» **EXERCISE REQUIREMENTS**: When you reach the line with "of the site." in the listing below, transcribe it and each line after it up to and including the line with "It is by far", exactly and with nothing else.

▼

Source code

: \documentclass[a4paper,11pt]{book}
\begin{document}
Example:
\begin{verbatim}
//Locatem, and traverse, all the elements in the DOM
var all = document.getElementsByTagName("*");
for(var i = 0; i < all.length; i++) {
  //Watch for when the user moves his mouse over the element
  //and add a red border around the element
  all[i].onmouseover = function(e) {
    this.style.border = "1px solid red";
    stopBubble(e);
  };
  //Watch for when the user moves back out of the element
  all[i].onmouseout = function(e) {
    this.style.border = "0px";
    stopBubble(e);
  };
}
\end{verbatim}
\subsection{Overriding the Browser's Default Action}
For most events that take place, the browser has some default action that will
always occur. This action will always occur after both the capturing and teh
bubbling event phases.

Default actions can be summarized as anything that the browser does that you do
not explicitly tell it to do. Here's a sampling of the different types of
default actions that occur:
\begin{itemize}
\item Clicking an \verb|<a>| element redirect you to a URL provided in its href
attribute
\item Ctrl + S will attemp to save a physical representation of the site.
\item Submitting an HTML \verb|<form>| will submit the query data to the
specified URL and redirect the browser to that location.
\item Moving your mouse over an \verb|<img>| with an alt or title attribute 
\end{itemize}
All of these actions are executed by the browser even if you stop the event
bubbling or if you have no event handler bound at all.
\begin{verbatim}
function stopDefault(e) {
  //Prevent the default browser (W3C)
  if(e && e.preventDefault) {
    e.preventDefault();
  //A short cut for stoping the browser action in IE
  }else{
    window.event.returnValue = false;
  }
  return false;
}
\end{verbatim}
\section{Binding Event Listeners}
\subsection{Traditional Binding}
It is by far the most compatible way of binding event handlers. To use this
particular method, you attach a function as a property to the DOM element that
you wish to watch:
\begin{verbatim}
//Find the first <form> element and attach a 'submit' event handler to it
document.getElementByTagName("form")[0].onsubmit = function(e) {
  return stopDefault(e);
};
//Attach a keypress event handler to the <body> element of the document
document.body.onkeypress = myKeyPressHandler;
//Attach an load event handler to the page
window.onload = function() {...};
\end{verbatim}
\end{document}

▲

» **TASK ANSWER**:
\item Ctrl + S will attemp to save a physical representation of the site.
\item Submitting an HTML \verb|<form>| will submit the query data to the
specified URL and redirect the browser to that location.
\item Moving your mouse over an \verb|<img>| with an alt or title attribute 
\end{itemize}
All of these actions are executed by the browser even if you stop the event
bubbling or if you have no event handler bound at all.
\begin{verbatim}
function stopDefault(e) {
  //Prevent the default browser (W3C)
  if(e && e.preventDefault) {
    e.preventDefault();
  //A short cut for stoping the browser action in IE
  }else{
    window.event.returnValue = false;
  }
  return false;
}
\end{verbatim}
\section{Binding Event Listeners}
\subsection{Traditional Binding}
It is by far the most compatible way of binding event handlers. To use this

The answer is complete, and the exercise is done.